Emma Rice returned to
As Daily Info took its seat in the auditorium, it was heartening to see an audience packed with students. There has always been something approachable about Rice's work at Kneehigh, the Shakespeare Globe, and now with Wise Children. Often dealing with adult themes, they are nevertheless accessible productions that seem particularly suitable for a wide audience. The talk was split between focusing on her current production and expanding out into her career, and what advice she can give to those interested in pursuing a career in arts.
It was fascinating to hear how important Wise Children, and Angela Carter as a whole, were to Rice, with Carter being a key writer of the director's student days. Carter's work offered the role models Rice sought at that age, with The Bloody Chamber acting as an entry point. These are tales of wild women, capable of anything and not victimised by life, often as part of a retelling of a familiar story. Added to this is a complicated, honest view of sex, and there is a lot in Carter's work you can see reflected back down through Rice's.
Rice went into great detail on the process of adapting Carter's hefty novel. Without an overbearing estate to deal with (Carter's final wish was that people take her stories and do with them what they like, as long as they reimbursed her children), it gave Rice the freedom she needed. Adapting initially from memory, she was able to chop out two large sections of the novel that would have made adaptation particularly difficult, whilst adding in lines from other works, notably Rice's poetry. Once she marshalled it into some kind of script, the show was workshopped twice, bringing in initial ideas for design and music, and then brought into a rehearsal room for five weeks. Often working with the same people, Rice placed faith in them and gave them freedom, so that elements were less in the director's hands.

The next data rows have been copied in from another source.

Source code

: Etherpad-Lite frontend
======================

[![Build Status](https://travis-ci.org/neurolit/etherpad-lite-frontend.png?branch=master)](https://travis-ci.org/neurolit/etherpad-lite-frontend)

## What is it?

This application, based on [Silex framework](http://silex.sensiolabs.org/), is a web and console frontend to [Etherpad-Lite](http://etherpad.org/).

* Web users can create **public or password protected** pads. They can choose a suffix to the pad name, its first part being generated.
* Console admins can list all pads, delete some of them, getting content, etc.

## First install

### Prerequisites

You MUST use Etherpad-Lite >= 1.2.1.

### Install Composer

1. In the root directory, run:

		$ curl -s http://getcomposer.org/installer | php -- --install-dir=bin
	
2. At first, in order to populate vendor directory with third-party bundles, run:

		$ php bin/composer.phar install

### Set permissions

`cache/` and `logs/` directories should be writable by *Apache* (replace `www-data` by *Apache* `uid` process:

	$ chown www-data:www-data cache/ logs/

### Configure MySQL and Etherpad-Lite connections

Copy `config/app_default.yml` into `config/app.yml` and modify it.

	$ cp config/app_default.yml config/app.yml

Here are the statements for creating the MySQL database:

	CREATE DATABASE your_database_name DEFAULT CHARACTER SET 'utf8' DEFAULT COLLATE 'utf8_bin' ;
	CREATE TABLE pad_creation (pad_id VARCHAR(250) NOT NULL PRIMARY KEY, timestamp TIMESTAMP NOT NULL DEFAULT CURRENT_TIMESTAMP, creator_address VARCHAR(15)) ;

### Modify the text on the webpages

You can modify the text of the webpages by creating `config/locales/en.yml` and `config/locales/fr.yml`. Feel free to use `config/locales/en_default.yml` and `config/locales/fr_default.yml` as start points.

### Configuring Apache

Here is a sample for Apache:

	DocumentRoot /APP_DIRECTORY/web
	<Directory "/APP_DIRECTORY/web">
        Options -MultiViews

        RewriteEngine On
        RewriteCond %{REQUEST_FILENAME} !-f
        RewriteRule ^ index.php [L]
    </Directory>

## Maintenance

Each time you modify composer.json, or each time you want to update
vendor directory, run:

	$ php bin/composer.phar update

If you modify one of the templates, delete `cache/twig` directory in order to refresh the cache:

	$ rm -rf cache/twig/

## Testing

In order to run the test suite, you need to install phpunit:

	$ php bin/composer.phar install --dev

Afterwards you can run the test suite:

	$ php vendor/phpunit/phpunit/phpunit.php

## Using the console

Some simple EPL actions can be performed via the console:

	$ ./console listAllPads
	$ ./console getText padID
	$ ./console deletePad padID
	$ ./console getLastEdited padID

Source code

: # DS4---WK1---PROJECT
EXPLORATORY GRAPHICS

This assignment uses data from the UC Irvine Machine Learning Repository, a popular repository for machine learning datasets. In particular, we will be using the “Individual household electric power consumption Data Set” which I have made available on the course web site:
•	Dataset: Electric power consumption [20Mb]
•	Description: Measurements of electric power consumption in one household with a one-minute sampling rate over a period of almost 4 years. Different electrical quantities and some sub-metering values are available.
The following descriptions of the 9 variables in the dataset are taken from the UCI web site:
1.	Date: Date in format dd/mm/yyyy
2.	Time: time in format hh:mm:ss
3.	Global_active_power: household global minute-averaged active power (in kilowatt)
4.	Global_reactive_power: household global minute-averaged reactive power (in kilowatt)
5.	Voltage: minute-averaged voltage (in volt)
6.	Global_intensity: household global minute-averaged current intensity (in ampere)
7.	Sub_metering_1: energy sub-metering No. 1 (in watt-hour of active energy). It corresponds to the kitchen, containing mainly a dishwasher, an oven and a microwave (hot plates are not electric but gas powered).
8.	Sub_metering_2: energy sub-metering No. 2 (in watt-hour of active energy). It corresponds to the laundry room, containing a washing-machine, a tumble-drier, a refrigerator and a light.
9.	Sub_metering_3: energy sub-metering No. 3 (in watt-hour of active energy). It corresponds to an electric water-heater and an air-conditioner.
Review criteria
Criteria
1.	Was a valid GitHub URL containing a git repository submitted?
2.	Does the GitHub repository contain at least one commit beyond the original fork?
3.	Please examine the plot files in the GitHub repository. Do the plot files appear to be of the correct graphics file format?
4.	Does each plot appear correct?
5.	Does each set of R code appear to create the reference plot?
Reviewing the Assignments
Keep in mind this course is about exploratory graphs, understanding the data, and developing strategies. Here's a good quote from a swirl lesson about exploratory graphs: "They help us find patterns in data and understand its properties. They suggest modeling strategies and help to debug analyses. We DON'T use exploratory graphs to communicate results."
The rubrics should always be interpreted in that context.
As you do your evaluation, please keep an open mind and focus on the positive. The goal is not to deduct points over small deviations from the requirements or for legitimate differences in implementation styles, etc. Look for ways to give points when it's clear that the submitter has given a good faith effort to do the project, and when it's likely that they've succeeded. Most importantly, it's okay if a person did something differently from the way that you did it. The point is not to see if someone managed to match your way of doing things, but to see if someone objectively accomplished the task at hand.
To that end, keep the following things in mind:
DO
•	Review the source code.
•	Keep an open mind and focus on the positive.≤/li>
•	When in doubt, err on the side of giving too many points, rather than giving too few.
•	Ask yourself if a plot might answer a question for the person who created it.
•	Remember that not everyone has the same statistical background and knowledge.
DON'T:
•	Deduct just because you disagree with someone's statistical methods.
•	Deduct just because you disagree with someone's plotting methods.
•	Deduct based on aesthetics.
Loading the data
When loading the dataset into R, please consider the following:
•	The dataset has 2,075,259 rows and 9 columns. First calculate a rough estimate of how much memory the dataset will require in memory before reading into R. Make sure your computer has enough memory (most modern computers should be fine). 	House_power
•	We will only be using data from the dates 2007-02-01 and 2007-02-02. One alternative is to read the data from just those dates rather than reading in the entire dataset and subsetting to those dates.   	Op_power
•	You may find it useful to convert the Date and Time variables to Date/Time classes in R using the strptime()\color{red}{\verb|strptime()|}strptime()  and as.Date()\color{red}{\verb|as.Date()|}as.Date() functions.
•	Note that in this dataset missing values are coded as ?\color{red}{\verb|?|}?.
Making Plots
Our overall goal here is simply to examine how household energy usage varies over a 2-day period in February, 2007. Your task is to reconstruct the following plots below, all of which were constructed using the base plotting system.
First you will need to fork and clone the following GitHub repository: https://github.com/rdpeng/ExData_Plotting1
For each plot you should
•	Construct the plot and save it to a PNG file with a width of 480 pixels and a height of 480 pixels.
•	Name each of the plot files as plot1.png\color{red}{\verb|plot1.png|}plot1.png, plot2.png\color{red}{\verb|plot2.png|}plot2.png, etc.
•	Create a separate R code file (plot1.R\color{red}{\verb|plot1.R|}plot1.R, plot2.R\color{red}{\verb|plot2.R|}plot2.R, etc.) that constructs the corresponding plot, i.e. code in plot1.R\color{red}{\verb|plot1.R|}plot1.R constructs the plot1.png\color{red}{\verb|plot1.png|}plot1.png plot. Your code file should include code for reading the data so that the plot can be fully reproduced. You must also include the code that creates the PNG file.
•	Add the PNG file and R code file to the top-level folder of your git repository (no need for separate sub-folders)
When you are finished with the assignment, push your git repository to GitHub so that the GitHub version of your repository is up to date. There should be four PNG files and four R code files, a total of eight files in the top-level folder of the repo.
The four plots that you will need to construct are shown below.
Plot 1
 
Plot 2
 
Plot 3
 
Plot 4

Wild Children was THE production for Rice to bounce back with after her time in charge of the Shakespeare Globe. Bubbling away inside her for eight years, it was a production she initially contemplated at the Globe. And then she was removed from her post, two years in. Rice did not shy away from this, probably one of the most public incidents of the creative's career. She was diplomatic and honest, sometimes brutally so, about the disconnect between herself and other parties, who were deeply invested in the Globe. It was clear she'd miss the venue, but that they didn't click. The director was upfront about her failures, about how long it took her to achieve success, and extraordinarily sympathetic to a generation growing up where there is enormous pressure for success.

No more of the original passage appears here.